そしてその逃避性が生む心理の都市的イコノグラフィーが漂泊をより一層人間的なものにみせかけているのであろう。その意味で都市とは実に宗教的でさえある。
 つまり移動漁師型というのは文明の歴史の過程に於いて発生した文明への異義申し立て者であり少数の異端であることは容易に想像がつく。漂泊であり異端に人が憧れるのは、パラドクス的に言えば、人は皆異端の種子をもっているのではないか、という幻想のせいである。勿論その欲望の背後には〈私〉はあなたと違った存在であり、ありたいという差異のまなざしがあるのはいうまでもない。それゆえに本物の異端は常に人々の憧れの対象となる。さらに異端をシンボル化することによって人は定住のもつ管理的メカニズムや日常のマンネリズムから逃避したいと願うようになるのであろう。だが皮肉なことに〈人といつも違っていたい〉という欲望の人々が集まる街が、多様性をもったメカニズムによって構成されている同義性が都市といえば都市なのである。パラダイムの転換をもたらした都市は、極めて逆説的に無数の漂民と異端者によってつくられている、ともいえる。


砂漠で橇を引きたいと考えていた

 異端といえば、パフォーマンスで旅をしていると私の場合いつもその風景の先端に砂漠があらわれる。つまり砂漠が異端として現れる。砂漠という言葉にはどこか幻想的で遠い祖先の地のような響きがある。特に私達日本人の生活空間のような密度の濃いというか、あまりに人の手が入った箱庭的空間の中で生活している者にとっては、砂漠のイメージは独特の想像力が働く記号である。解放されたいとか、非日常的空間を覗いてみたいという抑圧された心理に対する逆感情である。京都の庭園を訪れる度に思うことだが竜安寺や大仙院の枯山水ばかりでなく他の回廊式の自然庭園も含めていかに空間に対する密度の濃い欲求が強いかということをいつも感じる。配置や素材に対するある種の完璧さは見事という他はないのだが私にはそれが完璧であればあるほど強い抑圧の形式にみえる。うがった見方をすれば京都の町体が中国の模倣的ミニアチュールであるとすれば、そこには見えない広大さへの憧れが京都的縮みの美意識を生んだと解釈できないことはないのではないか、と想像できよう。ともあれ現代韓国の最も優れた知識人の一人、季御寧の名著『縮みの思考』ではないが、京の文化には渡来文明以来のコンプレックスががあり、やがてそのコンプレックスが姿を変えて細部に美意識が宿るようになったという考え方は遠からずとも当たっていよう。

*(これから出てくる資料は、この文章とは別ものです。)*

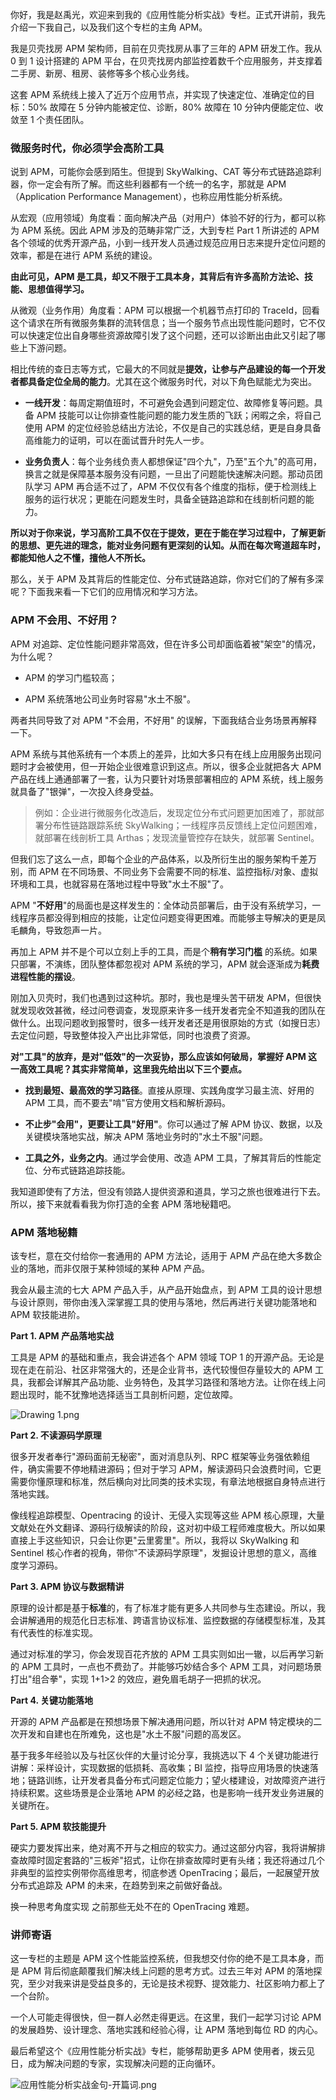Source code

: 你好，我是赵禹光，欢迎来到我的《应用性能分析实战》专栏。正式开讲前，我先介绍一下我自己，以及我们这个专栏的主角 APM。

我是贝壳找房 APM 架构师，目前在贝壳找房从事了三年的 APM 研发工作。我从 0 到 1 设计搭建的 APM 平台，在贝壳找房内部监控着数千个应用服务，并支撑着二手房、新房、租房、装修等多个核心业务线。

这套 APM 系统线上接入了近万个应用节点，并实现了快速定位、准确定位的目标：50% 故障在 5 分钟内能被定位、诊断，80% 故障在 10 分钟内便能定位、收敛至 1 个责任团队。

### 微服务时代，你必须学会高阶工具

说到 APM，可能你会感到陌生。但提到 SkyWalking、CAT 等分布式链路追踪利器，你一定会有所了解。而这些利器都有一个统一的名字，那就是 APM（Application Performance Management），也称应用性能分析系统。

从宏观（应用领域）角度看：面向解决产品（对用户）体验不好的行为，都可以称为 APM 系统。因此 APM 涉及的范畴非常广泛，大到专栏 Part 1 所讲述的 APM 各个领域的优秀开源产品，小到一线开发人员通过规范应用日志来提升定位问题的效率，都是在进行 APM 系统的建设。

**由此可见，APM 是工具，却又不限于工具本身，其背后有许多高阶方法论、技能、思想值得学习。**

从微观（业务作用）角度看：APM 可以根据一个机器节点打印的 TraceId，回看这个请求在所有微服务集群的流转信息；当一个服务节点出现性能问题时，它不仅可以快速定位出自身哪些资源故障引发了这个问题，还可以诊断出由此又引起了哪些上下游问题。

相比传统的查日志等方式，它最大的不同就是**提效，让参与产品建设的每一个开发者都具备定位全局的能力**。尤其在这个微服务时代，对以下角色赋能尤为突出。

* **一线开发**：每周定期值班时，不可避免会遇到问题定位、故障修复等问题。具备 APM 技能可以让你排查性能问题的能力发生质的飞跃；闲暇之余，将自己使用 APM 的定位经验总结出方法论，不仅是自己的实践总结，更是自身具备高维能力的证明，可以在面试晋升时先人一步。

* **业务负责人**：每个业务线负责人都想保证"四个九"，乃至"五个九"的高可用，换言之就是保障基本服务没有问题，一旦出了问题能快速解决问题。那动员团队学习 APM 再合适不过了，APM 不仅仅有各个维度的指标，便于检测线上服务的运行状况；更能在问题发生时，具备全链路追踪和在线剖析问题的能力。

**所以对于你来说，学习高阶工具不仅在于提效，更在于能在学习过程中，了解更新的思想、更先进的理念，能对业务问题有更深刻的认知。从而在每次弯道超车时，都能知他人之不懂，擅他人不所长。**

那么，关于 APM 及其背后的性能定位、分布式链路追踪，你对它们的了解有多深呢？下面我来看一下它们的应用情况和学习方法。

### APM 不会用、不好用？

APM 对追踪、定位性能问题非常高效，但在许多公司却面临着被"架空"的情况，为什么呢？

* APM 的学习门槛较高；

* APM 系统落地公司业务时容易"水土不服"。

两者共同导致了对 APM "不会用，不好用" 的误解，下面我结合业务场景再解释一下。

APM 系统与其他系统有一个本质上的差异，比如大多只有在线上应用服务出现问题时才会被使用，但一开始企业很难意识到这点。所以，很多企业就把各大 APM 产品在线上通通部署了一套，认为只要针对场景部署相应的 APM 系统，线上服务就具备了"银弹"，一次投入终身受益。
> 例如：企业进行微服务化改造后，发现定位分布式问题更加困难了，那就部署分布性链路跟踪系统 SkyWalking；一线程序员反馈线上定位问题困难，就部署在线剖析工具 Arthas；发现流量管控存在缺失，就部署 Sentinel。

但我们忘了这么一点，即每个企业的产品体系，以及所衍生出的服务架构千差万别，而 APM 在不同场景、不同业务下会需要不同的标准、监控指标/对象、虚拟环境和工具，也就容易在落地过程中导致"水土不服"了。

APM "**不好用**"的局面也是这样发生的：全体动员部署后，由于没有系统学习，一线程序员都没得到相应的技能，让定位问题变得更困难。而能够主导解决的更是凤毛麟角，导致怨声一片。

再加上 APM 并不是个可以立刻上手的工具，而是个**稍有学习门槛** 的系统。如果只部署，不演练，团队整体都忽视对 APM 系统的学习，APM 就会逐渐成为**耗费进程性能的摆设**。

刚加入贝壳时，我们也遇到过这种坑。那时，我也是埋头苦干研发 APM，但很快就发现收效甚微，经过问卷调查，发现原来许多一线开发者完全不知道我的团队在做什么。出现问题收到报警时，很多一线开发者还是用很原始的方式（如搜日志）去定位问题，导致整体投入产出比非常低，同时也浪费了资源。

**对"工具"的放弃，是对"低效"的一次妥协，那么应该如何破局，掌握好 APM 这一高效工具呢？其实非常简单，这里我先给出以下三个要点。**

* **找到最短、最高效的学习路径**。直接从原理、实践角度学习最主流、好用的 APM 工具，而不要去"啃"官方使用文档和解析源码。

* **不止步"会用"，更要让工具"好用"**。你可以通过了解 APM 协议、数据，以及关键模块落地实战，解决 APM 落地业务时的"水土不服"问题。

* **工具之外，业务之内**。通过学会使用、改造 APM 工具，了解其背后的性能定位、分布式链路追踪技能。

我知道即使有了方法，但没有领路人提供资源和道具，学习之旅也很难进行下去。所以，接下来就看看我为你打造的全套 APM 落地秘籍吧。

### APM 落地秘籍

该专栏，意在交付给你一套通用的 APM 方法论，适用于 APM 产品在绝大多数企业的落地，而非仅限于某种领域的某种 APM 产品。

我会从最主流的七大 APM 产品入手，从产品开始盘点，到 APM 工具的设计思想与设计原则，带你由浅入深掌握工具的使用与落地，然后再进行关键功能落地和 APM 软技能进阶。

**Part 1. APM 产品落地实战**

工具是 APM 的基础和重点，我会讲述各个 APM 领域 TOP 1 的开源产品。无论是现在走在前沿、社区非常强大的，还是企业背书，迭代较慢但存量较大的 APM 工具，我都会详解其产品功能、业务特色，及其学习路径和落地方法。让你在线上问题出现时，能不犹豫地选择适当工具剖析问题，定位故障。

<Image alt="Drawing 1.png" src="https://s0.lgstatic.com/i/image6/M00/27/BC/CioPOWBdpX2AGGVvAAMJn3ATN2U215.png"/>

**Part 2. 不读源码学原理**

很多开发者奉行"源码面前无秘密"，面对消息队列、RPC 框架等业务强依赖组件，确实需要不停地精进源码；但对于学习 APM，解读源码只会浪费时间，它更需要你懂原理和标准，然后横向对比同类的技术实现，有章法地根据自身特点进行落地实践。

像线程追踪模型、Opentracing 的设计、无侵入实现等这些 APM 核心原理，大量文献处在外文翻译、源码行级解读的阶段，这对初中级工程师难度极大。所以如果直接上手这些知识，只会让你更"云里雾里"。所以，我将以 SkyWalking 和 Sentinel 核心作者的视角，带你"不读源码学原理"，发掘设计思想的意义，高维度学习源码。

**Part 3. APM 协议与数据精讲**

原理的设计都是基于**标准**的，有了标准才能有更多人共同参与生态建设。所以，我会讲解通用的规范化日志标准、跨语言协议标准、监控数据的存储模型标准，及其有代表性的标准实现。

通过对标准的学习，你会发现百花齐放的 APM 工具实则如出一辙，以后再学习新的 APM 工具时，一点也不费劲了。并能够巧妙结合多个 APM 工具，对问题场景打出"组合拳"，实现 1+1\>2 的效应，避免眉毛胡子一把抓的状况。

**Part 4. 关键功能落地**   

开源的 APM 产品都是在预想场景下解决通用问题，所以针对 APM 特定模块的二次开发和自建也在所难免，这也是"水土不服"问题的高发区。

基于我多年经验以及与社区伙伴的大量讨论分享，我挑选以下 4 个关键功能进行讲解：采样设计，实现数据的低损耗、高收集；BI 监控，指导应用场景的快速落地；链路训练，让开发者具备分布式问题定位能力；望火楼建设，对故障资产进行持续积累。这些场景是企业落地 APM 的必经之路，也是影响一线开发业务进展的关键所在。

**Part 5. APM 软技能提升**

硬实力要发挥出来，绝对离不开与之相应的软实力。通过这部分内容，我将讲解排查故障时固定套路的"三板斧"招式，让你在排查故障时更有头绪；我还将通过几个非典型的监控实例带你高维思考，彻底参透 OpenTracing；最后，一起展望开放分布式追踪及 APM 的未来，在趋势到来之前做好备战。

换一种思考角度实现 之前那些无处不在的 OpenTracing 难题。

### 讲师寄语

这一专栏的主题是 APM 这个性能监控系统，但我想交付你的绝不是工具本身，而是 APM 背后彻底颠覆我们解决线上问题的思考方式。过去三年对 APM 的落地探究，至少对我来讲是受益良多的，无论是技术视野、提效能力、社区影响力都上了一个台阶。

一个人可能走得很快，但一群人必然走得更远。在这里，我们一起学习讨论 APM 的发展趋势、设计理念、落地实践和经验心得，让 APM 落地到每位 RD 的内心。

最后希望这个《应用性能分析实战》专栏，能够帮助更多 APM 使用者，拨云见日，成为解决问题的专家，实现解决问题的正向循环。

<Image alt="应用性能分析实战金句-开篇词.png" src="https://s0.lgstatic.com/i/image6/M00/29/AE/Cgp9HWBhkMWAK31sAAE7pLNtneE876.png"/>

 ともあれ私にとって砂漠という記号は欲望の記号としても〈私〉の感情に特別の意味をもっているのではないかといつも思う。子供の頃に読んだスタンレーやアーネスト・リビングストーンの伝記の背景となったアフリカの砂漠や、タクラマカン砂漠を横断したスウィン・ヘデンなどの探検記は単に人の気持ちをそそる以上のものがあった。又、砂漠とは違うがスコットとアムゼンの南極点争奪物語に描かれた白い大陸の風景描写は子供心にも随分興奮したものである。戦後まもない頃の青森は空襲のせいもあって貧しく、私の家もそれこそ赤貧を洗うがごとくであったが、そうしたいつも暗い電灯の狭い小さな部屋の中で私はいつも広大な大陸の物語を読みふけっていたために自由とはなんとなくいつも広さにつらなるイメージであった。今にして思えば少々安易な図式の中で想像の砂漠は勝手に膨らんでいた。しかしその後青年期に一時影響を受けたポール・ニザンの「アデン・アラビア」やレヴィ・ストロースの「悲しき熱帯」にしても、思想や民族学的研究の内容はともかく、その背景となった一種の茫漠たる中近東の熱気や混沌とした熱帯の風景に共通する無尽蔵の自然と人間の関係が深層心理的興味の中心といえばそうである。それにA・ランボーとかカミュの「異邦人」などの著作を加えれば立派に子供時代から青年期までほとんど精神の高揚さとは程遠い空想のノスタルジーを歩んできたことになる。要するに私は凡庸な子供や青年が通る道をそのまま歩いてきたのである。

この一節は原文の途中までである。